Episode 8: Mysticism in the streets | A conversation with Leah Gunning Francis
During the Ferguson uprising in 2014, in the wake of the murder of Mike Brown, Leah Gunning Francis was serving as an associate dean and assistant professor at Eden Theological Seminary in St. Louis, Missouri. She interviewed more than two dozen clergy and young activists who were actively involved in the movement for racial justice, in Ferguson and beyond, and wrote the book Ferguson and Faith: Sparking Leadership and Awakening Community.
Her words from the end of Ferguson and Faith are as relevant today as they were in 2015:
“The fight for racial justice emerges out of the fight for human dignity.

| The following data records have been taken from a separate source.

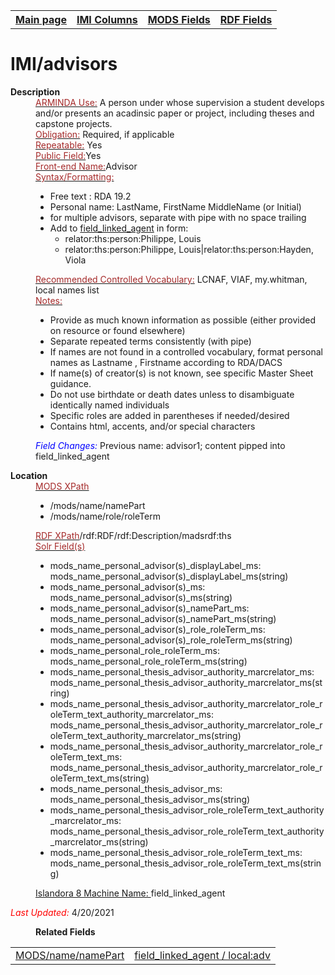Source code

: <!DOCTYPE html>
<html>

<body>
<table style="width:100%">
  <tr>
    <th><a href="index.md">Main page</a></th>
	<th><a href="IMI.md">IMI Columns</a></th>
    <th><a href="MODS.md">MODS Fields</a></th>
    <th><a href="RDF.md">RDF Fields</a></th>
  </tr>
</table>

<h1>IMI/advisors</h1>  
<dl>
  <dt><b>Description</b></dt>
  <dd><ins><font color="brown">ARMINDA Use:</font></ins> A person under whose supervision a student develops and/or presents an acadinsic paper or project, including theses and capstone projects.</dd>
  <dd><ins><font color="brown">Obligation:</font></ins>  Required, if applicable</dd>
  <dd><ins><font color="brown">Repeatable:</font></ins> Yes</dd>
  <dd><ins><font color="brown">Public Field:</font></ins>Yes</dd>
  <dd><ins><font color="brown">Front-end Name:</font></ins>Advisor</dd>
  <dd><ins><font color="brown">Syntax/Formatting:</font></ins>
	<ul>
		<li>Free text : RDA 19.2</li>
		<li>Personal name: LastName, FirstName MiddleName (or Initial)</li>
		<li>for multiple advisors, separate with pipe with no space trailing</li>
		<li>Add to <a href="field_linked_agent.md">field_linked_agent</a> in form:
			<ul>
				<li>relator:ths:person:Philippe, Louis</li> 
				<li>relator:ths:person:Philippe, Louis|relator:ths:person:Hayden, Viola</li>
			</ul>
		</ul>
	</dd>
  <dd><ins><font color="brown">Recommended Controlled Vocabulary:</font></ins> LCNAF, VIAF, my.whitman, local names list</dd>
  <dd><ins><font color="brown">Notes: </font></ins>
	<ul>
		<li>Provide as much known information as possible (either provided on resource or found elsewhere)</li>
		<li>Separate repeated terms consistently (with pipe)</li>
		<li>If names are not found in a controlled vocabulary, format personal names as Lastname , Firstname according to RDA/DACS</li>
		<li>If name(s) of creator(s) is not known, see specific Master Sheet guidance.</li>
		<li>Do not use birthdate or death dates unless to disambiguate identically named individuals</li>
		<li>Specific roles are added in parentheses if needed/desired</li>
		<li>Contains html, accents, and/or special characters</li>
	</ul>
	</dd>
  <dd><font color="blue"><i>Field Changes: </i></font>Previous name: advisor1; content pipped into field_linked_agent</dd>
</dl>
<dl>
    <dt><b>Location</b></dt>
		 <dd> <ins><font color="brown">MODS XPath </font></ins>
			<ul>
				<li>/mods/name/namePart</li>
				<li>/mods/name/role/roleTerm</li>
			</ul>
		 </dd>
		<dd> <ins><font color="brown">RDF XPath</font></ins>/rdf:RDF/rdf:Description/madsrdf:ths</dd>
		<dd> <ins><font color="brown">Solr Field(s)</font></ins>
			<ul>
				<li>mods_name_personal_advisor(s)_displayLabel_ms: mods_name_personal_advisor(s)_displayLabel_ms(string)</li>
				<li>mods_name_personal_advisor(s)_ms: mods_name_personal_advisor(s)_ms(string)</li>
				<li>mods_name_personal_advisor(s)_namePart_ms: mods_name_personal_advisor(s)_namePart_ms(string)</li>
				<li>mods_name_personal_advisor(s)_role_roleTerm_ms: mods_name_personal_advisor(s)_role_roleTerm_ms(string)</li>
				<li>mods_name_personal_role_roleTerm_ms: mods_name_personal_role_roleTerm_ms(string)</li>
				<li>mods_name_personal_thesis_advisor_authority_marcrelator_ms: mods_name_personal_thesis_advisor_authority_marcrelator_ms(string)</li>
				<li>mods_name_personal_thesis_advisor_authority_marcrelator_role_roleTerm_text_authority_marcrelator_ms: mods_name_personal_thesis_advisor_authority_marcrelator_role_roleTerm_text_authority_marcrelator_ms(string)</li>
				<li>mods_name_personal_thesis_advisor_authority_marcrelator_role_roleTerm_text_ms: mods_name_personal_thesis_advisor_authority_marcrelator_role_roleTerm_text_ms(string)</li>
				<li>mods_name_personal_thesis_advisor_ms: mods_name_personal_thesis_advisor_ms(string)</li>
				<li>mods_name_personal_thesis_advisor_role_roleTerm_text_authority_marcrelator_ms: mods_name_personal_thesis_advisor_role_roleTerm_text_authority_marcrelator_ms(string)</li>
				<li>mods_name_personal_thesis_advisor_role_roleTerm_text_ms: mods_name_personal_thesis_advisor_role_roleTerm_text_ms(string)</li>
			</ul>
		</dd>
</dl>
	<dd><ins>Islandora 8 Machine Name: </ins>field_linked_agent</dd>
	<p><font color="red"><i>Last Updated: </i></font>4/20/2021</p>
</dl>
<dl>
	<dd><b>Related Fields</b></dd>
		<table>
			<td><a href="mods.name.md">MODS/name/namePart</a></td>
			<td><a href="rdf.field_linked_agent.md">field_linked_agent / local:adv</a></td>
		</table>
</dl>
</body>
</html>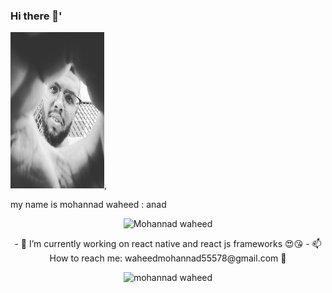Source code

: ### Hi there 👋'
<p align="left">
 <img src="https://github.com/mohannadprogrammer/mohannadprogrammer/blob/master/fuj.jpg" width="150px" height ="250px"/>,

 my name is mohannad waheed :
anad 
</p>
<p align="center"> <img src="https://komarev.com/ghpvc/?username=mohannadprogrammer" alt="Mohannad waheed" /> </p>
<p align="center">
- 🔭 I’m currently working on react native and react js frameworks 😍😘
- 📫 How to reach me: waheedmohannad55578@gmail.com 👾
 </p>
 <p align="center">
 <img src="https://github-readme-stats.vercel.app/api?username=mohannadprogrammer&show_icons=true" alt="mohannad waheed " /> 
</p>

If there is any group of people who should be compelled to join this fight, it is the people who call themselves, 'children of God.' Staying awake to the injustices that have been revealed through the Ferguson-related events is a critical task for communities of faith. Our connectedness to our brothers and sisters is rooted in our connectedness to God, for we are all God’s children. And, in the words of the Civil Rights freedom fighter Ella Baker: 'Until the killing of black men, black mothers’ sons, becomes as important to the rest of the country as the killing of a white mother’s son—we who believe in freedom cannot rest until this happens.'"
In this episode we talk about activism as being "a return to the core and crux of our faith," and how "what you're contemplating ought to cause you to live differently and intentionally."
Leah Gunning Francis earned a B.S. from Hampton University; an M.Div. from the Candler School of Theology; and a Ph.D. from Garrett-Evangelical Theological Seminary. Her next book, Faith After Ferguson: Resilient leadership in pursuit of racial justice, will be published in fall of 2020 by Chalice Press.